Collected data:
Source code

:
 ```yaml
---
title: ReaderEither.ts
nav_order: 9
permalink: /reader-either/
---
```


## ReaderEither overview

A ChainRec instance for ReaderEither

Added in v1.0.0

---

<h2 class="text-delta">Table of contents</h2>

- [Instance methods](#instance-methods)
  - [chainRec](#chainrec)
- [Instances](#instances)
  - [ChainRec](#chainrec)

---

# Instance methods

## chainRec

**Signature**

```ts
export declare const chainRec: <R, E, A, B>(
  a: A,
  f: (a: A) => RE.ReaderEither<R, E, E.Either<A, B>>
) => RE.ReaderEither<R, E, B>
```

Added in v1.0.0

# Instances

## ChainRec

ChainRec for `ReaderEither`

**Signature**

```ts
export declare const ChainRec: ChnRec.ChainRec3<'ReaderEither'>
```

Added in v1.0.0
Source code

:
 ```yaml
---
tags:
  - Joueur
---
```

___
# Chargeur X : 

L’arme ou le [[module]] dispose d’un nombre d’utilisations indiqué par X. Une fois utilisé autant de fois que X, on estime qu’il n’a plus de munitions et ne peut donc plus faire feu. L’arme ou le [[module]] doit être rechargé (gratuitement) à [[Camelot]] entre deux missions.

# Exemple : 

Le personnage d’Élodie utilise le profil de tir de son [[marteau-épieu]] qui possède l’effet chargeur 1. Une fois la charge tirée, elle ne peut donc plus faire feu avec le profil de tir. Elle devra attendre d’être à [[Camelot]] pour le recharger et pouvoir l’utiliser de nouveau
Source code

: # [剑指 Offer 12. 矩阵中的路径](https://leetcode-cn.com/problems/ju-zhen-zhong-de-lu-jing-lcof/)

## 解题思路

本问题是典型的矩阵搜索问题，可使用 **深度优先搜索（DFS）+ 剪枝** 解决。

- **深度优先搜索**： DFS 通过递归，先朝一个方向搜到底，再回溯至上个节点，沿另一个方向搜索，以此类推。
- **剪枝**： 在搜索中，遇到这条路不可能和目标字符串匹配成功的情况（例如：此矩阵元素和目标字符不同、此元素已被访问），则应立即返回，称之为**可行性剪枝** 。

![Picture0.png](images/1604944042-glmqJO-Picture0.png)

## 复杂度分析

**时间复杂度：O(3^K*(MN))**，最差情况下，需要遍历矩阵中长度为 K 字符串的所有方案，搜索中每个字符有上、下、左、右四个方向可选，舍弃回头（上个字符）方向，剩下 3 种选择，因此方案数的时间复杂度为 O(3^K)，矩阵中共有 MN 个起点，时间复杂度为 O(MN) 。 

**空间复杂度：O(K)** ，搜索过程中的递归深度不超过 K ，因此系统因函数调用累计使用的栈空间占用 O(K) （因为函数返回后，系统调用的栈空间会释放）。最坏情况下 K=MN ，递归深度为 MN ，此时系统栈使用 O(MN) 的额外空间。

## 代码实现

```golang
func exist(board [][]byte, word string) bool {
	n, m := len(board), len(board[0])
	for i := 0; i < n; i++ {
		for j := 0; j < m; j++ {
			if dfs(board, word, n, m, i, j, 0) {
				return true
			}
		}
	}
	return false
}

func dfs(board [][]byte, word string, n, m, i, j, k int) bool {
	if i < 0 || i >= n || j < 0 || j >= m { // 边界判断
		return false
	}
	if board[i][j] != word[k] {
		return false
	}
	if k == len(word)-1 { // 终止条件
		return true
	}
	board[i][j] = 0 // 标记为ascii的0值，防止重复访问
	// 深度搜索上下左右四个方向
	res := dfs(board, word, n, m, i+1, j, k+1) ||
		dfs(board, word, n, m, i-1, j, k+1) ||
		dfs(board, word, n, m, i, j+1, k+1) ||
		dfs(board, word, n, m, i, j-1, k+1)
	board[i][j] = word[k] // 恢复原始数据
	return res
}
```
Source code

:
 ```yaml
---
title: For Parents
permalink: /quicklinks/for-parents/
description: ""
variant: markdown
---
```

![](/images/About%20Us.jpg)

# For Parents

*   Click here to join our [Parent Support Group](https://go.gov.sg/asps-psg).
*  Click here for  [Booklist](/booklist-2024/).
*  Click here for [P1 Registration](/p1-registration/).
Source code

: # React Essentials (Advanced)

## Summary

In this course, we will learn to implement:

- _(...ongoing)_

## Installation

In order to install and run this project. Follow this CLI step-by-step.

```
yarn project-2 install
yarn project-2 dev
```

[PROMPT] Note each line of the entries that has "images" in it, and copy those lines.

[OUTPUT OF THE TASK]
![Picture0.png](images/1604944042-glmqJO-Picture0.png)
![](/images/About%20Us.jpg)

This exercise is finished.